What I Did / Evidence of Learning

To explore this thought, I consulted the article “Wordless Books in Your Classroom: A Perfect Match” from Teacher Created Materials. The piece emphasizes how wordless picture books foster literacy through observation, inference, sequencing, and oral storytelling, while also providing equitable entry points for English language learners and diverse thinkers. These insights helped me envision how my book could support both literacy and environmental awareness simultaneously.

After reading the article, I immediately imagined turning my story into a page walk, where students would closely observe each spread and describe what they see happening before hearing any adult interpretation. This strategy invites students to draw on visual clues, express emotions, and collaboratively infer meaning, key early literacy skills. It also opens space for students to discuss human impact on nature and how small changes in the story’s setting affect the animals’ wellbeing, linking directly to environmental stewardship outcomes in the curriculum.
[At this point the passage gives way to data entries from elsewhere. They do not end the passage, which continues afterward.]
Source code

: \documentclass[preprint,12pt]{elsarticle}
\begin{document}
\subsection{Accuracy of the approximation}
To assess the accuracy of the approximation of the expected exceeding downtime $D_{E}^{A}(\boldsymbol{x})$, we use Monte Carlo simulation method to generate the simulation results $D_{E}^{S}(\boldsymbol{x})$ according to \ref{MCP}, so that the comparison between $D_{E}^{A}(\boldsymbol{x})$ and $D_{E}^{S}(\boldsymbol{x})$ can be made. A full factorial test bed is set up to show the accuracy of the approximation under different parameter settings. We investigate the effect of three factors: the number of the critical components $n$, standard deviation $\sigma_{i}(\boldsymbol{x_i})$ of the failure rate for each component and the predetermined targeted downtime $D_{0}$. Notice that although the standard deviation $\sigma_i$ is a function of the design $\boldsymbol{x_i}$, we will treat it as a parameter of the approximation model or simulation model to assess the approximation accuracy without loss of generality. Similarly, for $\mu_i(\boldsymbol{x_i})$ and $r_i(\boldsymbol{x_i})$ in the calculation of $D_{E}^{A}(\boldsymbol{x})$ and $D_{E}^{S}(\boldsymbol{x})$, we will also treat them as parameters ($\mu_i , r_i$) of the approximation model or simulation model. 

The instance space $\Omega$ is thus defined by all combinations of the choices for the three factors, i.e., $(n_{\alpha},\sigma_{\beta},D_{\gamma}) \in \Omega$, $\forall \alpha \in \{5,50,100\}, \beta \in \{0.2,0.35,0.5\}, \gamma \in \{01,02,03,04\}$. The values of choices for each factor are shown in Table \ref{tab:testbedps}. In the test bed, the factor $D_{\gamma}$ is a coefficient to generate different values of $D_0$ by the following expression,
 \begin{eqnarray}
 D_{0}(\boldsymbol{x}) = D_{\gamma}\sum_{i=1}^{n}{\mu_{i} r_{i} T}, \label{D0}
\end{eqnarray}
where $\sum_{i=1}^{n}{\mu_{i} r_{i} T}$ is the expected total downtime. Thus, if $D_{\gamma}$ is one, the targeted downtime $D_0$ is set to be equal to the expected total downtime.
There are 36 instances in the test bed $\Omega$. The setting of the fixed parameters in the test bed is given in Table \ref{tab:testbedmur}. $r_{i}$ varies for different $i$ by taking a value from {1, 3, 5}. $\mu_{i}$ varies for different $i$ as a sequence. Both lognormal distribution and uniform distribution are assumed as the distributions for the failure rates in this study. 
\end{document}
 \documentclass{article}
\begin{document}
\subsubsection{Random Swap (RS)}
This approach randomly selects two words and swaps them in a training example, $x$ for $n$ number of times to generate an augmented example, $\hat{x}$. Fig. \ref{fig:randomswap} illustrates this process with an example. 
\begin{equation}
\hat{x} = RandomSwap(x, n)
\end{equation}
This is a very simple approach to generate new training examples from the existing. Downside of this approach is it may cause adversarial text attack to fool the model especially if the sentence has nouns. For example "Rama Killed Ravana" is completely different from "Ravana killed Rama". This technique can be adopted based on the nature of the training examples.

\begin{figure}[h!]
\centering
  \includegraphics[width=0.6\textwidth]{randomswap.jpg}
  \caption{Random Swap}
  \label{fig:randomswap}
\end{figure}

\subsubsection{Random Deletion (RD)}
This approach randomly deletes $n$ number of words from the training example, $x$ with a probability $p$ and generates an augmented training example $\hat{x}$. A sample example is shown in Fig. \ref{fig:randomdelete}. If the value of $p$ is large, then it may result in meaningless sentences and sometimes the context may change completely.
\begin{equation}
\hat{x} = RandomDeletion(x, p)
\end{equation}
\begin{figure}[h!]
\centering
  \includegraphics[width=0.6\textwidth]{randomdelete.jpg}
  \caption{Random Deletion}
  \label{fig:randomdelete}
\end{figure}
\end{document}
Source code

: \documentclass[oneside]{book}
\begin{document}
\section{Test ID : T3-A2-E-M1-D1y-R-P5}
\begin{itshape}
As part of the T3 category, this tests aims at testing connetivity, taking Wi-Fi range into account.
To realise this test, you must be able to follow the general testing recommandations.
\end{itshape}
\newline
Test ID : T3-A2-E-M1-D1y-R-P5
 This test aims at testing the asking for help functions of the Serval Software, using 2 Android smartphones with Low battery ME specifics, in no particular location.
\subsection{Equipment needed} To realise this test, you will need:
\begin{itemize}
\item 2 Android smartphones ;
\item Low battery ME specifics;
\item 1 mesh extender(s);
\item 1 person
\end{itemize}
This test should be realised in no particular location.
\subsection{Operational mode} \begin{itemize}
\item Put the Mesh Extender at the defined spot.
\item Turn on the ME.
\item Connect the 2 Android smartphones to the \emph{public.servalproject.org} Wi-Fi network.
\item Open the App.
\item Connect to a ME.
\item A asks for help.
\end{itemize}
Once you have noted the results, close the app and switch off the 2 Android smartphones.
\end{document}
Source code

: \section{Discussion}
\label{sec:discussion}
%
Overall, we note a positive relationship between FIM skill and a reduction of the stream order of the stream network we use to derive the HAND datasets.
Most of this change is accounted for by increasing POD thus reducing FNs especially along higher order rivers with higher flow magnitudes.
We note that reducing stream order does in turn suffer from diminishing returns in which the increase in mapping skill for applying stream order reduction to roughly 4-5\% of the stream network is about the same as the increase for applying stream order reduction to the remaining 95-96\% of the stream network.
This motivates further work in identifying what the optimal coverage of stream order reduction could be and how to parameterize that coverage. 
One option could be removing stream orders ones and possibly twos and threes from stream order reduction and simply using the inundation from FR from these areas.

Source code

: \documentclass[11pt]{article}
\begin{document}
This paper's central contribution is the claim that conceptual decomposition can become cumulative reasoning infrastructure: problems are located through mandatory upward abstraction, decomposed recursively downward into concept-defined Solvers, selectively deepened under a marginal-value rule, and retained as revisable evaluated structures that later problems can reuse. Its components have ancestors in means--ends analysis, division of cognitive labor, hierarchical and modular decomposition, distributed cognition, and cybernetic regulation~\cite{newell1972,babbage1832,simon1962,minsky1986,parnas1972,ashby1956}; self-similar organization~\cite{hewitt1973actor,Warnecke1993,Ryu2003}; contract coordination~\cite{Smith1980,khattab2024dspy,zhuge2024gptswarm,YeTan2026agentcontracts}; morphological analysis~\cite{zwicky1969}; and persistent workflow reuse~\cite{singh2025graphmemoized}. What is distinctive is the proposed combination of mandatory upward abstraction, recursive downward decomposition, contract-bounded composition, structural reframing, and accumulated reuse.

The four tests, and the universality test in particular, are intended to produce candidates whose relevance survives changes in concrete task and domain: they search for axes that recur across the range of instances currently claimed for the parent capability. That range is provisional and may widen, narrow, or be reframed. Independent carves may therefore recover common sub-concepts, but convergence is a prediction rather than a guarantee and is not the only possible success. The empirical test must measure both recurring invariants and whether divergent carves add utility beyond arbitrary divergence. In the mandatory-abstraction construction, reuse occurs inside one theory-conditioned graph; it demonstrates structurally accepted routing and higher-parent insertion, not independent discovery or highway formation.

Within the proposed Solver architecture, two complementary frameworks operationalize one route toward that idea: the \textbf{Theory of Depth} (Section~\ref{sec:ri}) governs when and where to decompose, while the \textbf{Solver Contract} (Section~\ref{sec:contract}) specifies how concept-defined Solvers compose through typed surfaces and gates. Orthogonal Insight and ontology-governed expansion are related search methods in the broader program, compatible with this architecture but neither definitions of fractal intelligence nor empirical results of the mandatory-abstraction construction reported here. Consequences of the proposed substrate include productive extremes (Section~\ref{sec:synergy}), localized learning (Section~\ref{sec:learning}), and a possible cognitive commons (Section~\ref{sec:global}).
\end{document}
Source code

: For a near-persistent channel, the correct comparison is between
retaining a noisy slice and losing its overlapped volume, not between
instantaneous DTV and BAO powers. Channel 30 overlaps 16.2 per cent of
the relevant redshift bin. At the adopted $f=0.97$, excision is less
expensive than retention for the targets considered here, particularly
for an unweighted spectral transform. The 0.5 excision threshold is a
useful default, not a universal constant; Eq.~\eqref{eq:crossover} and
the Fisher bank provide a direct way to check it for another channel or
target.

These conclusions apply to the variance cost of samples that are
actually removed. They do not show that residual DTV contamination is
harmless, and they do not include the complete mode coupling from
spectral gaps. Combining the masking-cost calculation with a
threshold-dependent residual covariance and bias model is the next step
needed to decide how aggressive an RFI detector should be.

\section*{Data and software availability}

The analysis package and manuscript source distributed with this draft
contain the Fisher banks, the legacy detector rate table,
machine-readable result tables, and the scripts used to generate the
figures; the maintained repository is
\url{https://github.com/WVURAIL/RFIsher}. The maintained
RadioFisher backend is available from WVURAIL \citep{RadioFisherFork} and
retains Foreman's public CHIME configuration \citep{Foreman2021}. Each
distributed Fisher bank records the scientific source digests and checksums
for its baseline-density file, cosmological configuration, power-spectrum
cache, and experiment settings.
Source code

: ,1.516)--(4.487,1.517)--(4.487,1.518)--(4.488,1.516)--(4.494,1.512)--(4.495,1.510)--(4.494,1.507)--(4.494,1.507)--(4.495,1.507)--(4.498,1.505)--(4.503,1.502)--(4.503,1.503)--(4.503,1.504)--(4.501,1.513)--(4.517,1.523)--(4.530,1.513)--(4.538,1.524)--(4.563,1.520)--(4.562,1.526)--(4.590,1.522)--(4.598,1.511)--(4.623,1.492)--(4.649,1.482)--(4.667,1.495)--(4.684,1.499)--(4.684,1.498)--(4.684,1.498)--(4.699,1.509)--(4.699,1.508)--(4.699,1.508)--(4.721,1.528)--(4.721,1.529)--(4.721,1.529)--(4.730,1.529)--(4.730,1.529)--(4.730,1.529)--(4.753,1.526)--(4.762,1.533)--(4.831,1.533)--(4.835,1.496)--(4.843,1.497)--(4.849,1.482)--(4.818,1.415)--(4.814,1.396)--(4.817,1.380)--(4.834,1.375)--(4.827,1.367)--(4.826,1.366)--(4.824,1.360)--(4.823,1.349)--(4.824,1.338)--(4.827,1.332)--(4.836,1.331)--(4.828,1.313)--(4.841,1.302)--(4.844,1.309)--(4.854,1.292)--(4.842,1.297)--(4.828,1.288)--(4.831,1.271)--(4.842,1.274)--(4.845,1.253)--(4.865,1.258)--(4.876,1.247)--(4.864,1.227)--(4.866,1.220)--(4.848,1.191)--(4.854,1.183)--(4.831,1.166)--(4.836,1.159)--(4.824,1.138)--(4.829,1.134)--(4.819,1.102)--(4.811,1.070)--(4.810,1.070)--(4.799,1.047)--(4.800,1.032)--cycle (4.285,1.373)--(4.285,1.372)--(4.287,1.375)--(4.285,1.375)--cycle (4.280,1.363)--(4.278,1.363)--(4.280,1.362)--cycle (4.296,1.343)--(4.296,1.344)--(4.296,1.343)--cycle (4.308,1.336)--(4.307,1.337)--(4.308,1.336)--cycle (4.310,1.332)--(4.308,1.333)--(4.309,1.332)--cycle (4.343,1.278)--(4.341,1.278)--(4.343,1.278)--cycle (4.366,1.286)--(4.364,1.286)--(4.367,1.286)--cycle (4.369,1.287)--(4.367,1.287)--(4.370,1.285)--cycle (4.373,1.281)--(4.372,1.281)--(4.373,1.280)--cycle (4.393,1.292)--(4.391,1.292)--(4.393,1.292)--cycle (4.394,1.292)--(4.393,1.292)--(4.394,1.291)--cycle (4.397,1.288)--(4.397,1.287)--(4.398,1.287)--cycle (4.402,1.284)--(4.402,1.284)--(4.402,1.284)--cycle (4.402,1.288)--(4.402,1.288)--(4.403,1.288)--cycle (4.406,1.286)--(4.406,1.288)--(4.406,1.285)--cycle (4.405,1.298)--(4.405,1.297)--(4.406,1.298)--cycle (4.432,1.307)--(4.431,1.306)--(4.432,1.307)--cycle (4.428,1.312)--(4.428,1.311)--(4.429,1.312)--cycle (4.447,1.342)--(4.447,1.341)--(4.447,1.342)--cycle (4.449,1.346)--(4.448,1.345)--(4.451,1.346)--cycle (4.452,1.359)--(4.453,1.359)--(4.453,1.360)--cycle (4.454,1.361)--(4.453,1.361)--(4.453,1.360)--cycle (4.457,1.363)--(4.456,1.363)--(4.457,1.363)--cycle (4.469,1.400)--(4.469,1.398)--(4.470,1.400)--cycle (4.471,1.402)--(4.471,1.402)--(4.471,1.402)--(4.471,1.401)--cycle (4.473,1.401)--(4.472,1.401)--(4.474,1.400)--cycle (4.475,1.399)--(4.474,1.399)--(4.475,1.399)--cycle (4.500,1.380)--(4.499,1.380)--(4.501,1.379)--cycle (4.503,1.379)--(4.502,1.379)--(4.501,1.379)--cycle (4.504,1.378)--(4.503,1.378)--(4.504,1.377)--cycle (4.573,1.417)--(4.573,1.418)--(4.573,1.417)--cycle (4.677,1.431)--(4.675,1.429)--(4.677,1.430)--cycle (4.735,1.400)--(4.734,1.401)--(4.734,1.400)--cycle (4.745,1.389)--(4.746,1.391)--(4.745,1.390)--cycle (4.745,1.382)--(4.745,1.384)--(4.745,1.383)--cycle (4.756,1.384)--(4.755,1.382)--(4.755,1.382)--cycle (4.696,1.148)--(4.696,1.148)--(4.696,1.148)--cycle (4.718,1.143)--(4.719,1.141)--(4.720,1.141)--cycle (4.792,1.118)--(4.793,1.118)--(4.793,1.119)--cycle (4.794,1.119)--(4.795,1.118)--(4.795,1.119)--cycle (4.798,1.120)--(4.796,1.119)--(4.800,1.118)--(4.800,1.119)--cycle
As a next step, I created a lesson plan to accompany my book, From Tree to Home. Designed for classroom use, the resource includes discussion prompts, lesson ideas, and reflection activities that integrate literacy outcomes, such as prediction, sequencing, and narrative voice, with environmental themes like cause and effect, empathy for living things, and community responsibility. The lesson plan functions as both an instructional guide and an interactive medium, something teachers can adapt, project, or modify digitally to suit their learners.


Reflection:

My hope as I end this process is the same one that began this inquiry, to use story as a bridge for teaching stewardship, helping students see that every choice, every change, and every connection we make carries meaning in our shared world. This weeks journey reminded me that creating digital work doesn’t end with design, it’s about finding meaningful ways to use it as a living resource for teaching and learning. The Teacher Created Materials website was instrumental in bringing this assignment full circle. It helped me recognize that wordless books, and the digital tools surrounding them, can spark discussion, inquiry, and empathy in ways that go beyond print. Developing the digital lesson plan for From Tree to Home became an extension of the story itself. By turning my visual narrative into a classroom ready resource, I uncovered how digital tools can bridge creativity and pedagogy.


Next Steps:

My next step will be to bring all stages of this inquiry together in a final reflective post. I will create a screencast of From Tree to Home as my final artifact, revisiting each stage of the process, from concept and illustration to classroom application. This will allow me to reflect on how the project evolved through creativity, digital learning, and collaboration, and how each post contributed to shaping my understanding of storytelling as a tool for teaching stewardship and emotional literacy.